Wairarapa MP, National's Alastair Scott, said there needed to be more social investment.
"The data is there, so there needs to be investment in targeted groups," he said.
But Terry Hynes, a member of the TCYS board, who has been working alongside O'Brien for two years said, "we've had the hui, but no doey".
"We've talked with the DHB and the bottom line is, there is no funding," he said.
"The DHB has said it recognises Tararua is underfunded.
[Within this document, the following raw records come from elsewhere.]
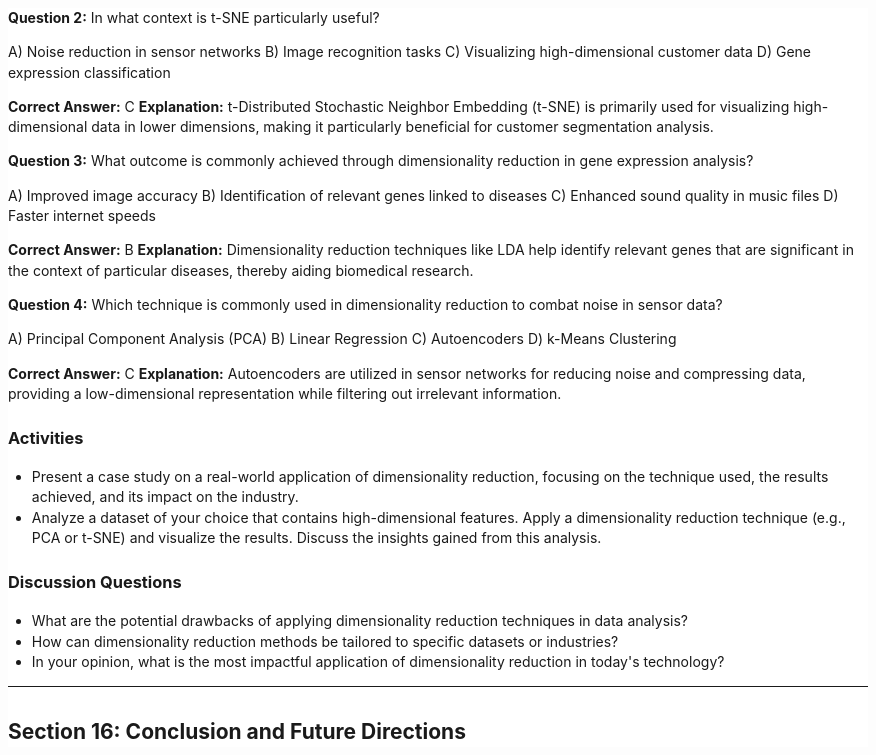 **Question 2:** In what context is t-SNE particularly useful?

  A) Noise reduction in sensor networks
  B) Image recognition tasks
  C) Visualizing high-dimensional customer data
  D) Gene expression classification

**Correct Answer:** C
**Explanation:** t-Distributed Stochastic Neighbor Embedding (t-SNE) is primarily used for visualizing high-dimensional data in lower dimensions, making it particularly beneficial for customer segmentation analysis.

**Question 3:** What outcome is commonly achieved through dimensionality reduction in gene expression analysis?

  A) Improved image accuracy
  B) Identification of relevant genes linked to diseases
  C) Enhanced sound quality in music files
  D) Faster internet speeds

**Correct Answer:** B
**Explanation:** Dimensionality reduction techniques like LDA help identify relevant genes that are significant in the context of particular diseases, thereby aiding biomedical research.

**Question 4:** Which technique is commonly used in dimensionality reduction to combat noise in sensor data?

  A) Principal Component Analysis (PCA)
  B) Linear Regression
  C) Autoencoders
  D) k-Means Clustering

**Correct Answer:** C
**Explanation:** Autoencoders are utilized in sensor networks for reducing noise and compressing data, providing a low-dimensional representation while filtering out irrelevant information.

### Activities
- Present a case study on a real-world application of dimensionality reduction, focusing on the technique used, the results achieved, and its impact on the industry.
- Analyze a dataset of your choice that contains high-dimensional features. Apply a dimensionality reduction technique (e.g., PCA or t-SNE) and visualize the results. Discuss the insights gained from this analysis.

### Discussion Questions
- What are the potential drawbacks of applying dimensionality reduction techniques in data analysis?
- How can dimensionality reduction methods be tailored to specific datasets or industries?
- In your opinion, what is the most impactful application of dimensionality reduction in today's technology?

---

## Section 16: Conclusion and Future Directions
Regions like Tararua are desperate and now it's time to starting doing something about it."
Fiona Watson, who works with addicts, agreed it had been all talk so far.
"We know there's a huge need in Tararua, we need less of these meetings and more doing stuff," she said.
"I'm tired of sitting in meetings and hearing excuses."
Matt Doocey, National's spokesperson for mental health, told the meeting he wasn't blaming the DHB, but questioned if it was the right organisation to design and deliver services.
"We now know people with lifelong mental health issues can live in the community, but depending on where you live, you could be missing out on some services because it's a postcode lottery," he said.
"Yes, we do need more money, but are we going to use the same systems to pour money into these issues?"
Nicholas Fitness, the Dannevirke High School deputy principal, said there seemed to be a shortfall in what was available in the way of service.
"We are deeply concerned for kids who have fallen off the radar," he said.
"Outside the school gates, serious things are affecting our kids, but as a school we are putting a lot of work into stamping out bullying and encouraging physical wellbeing by getting students into sport."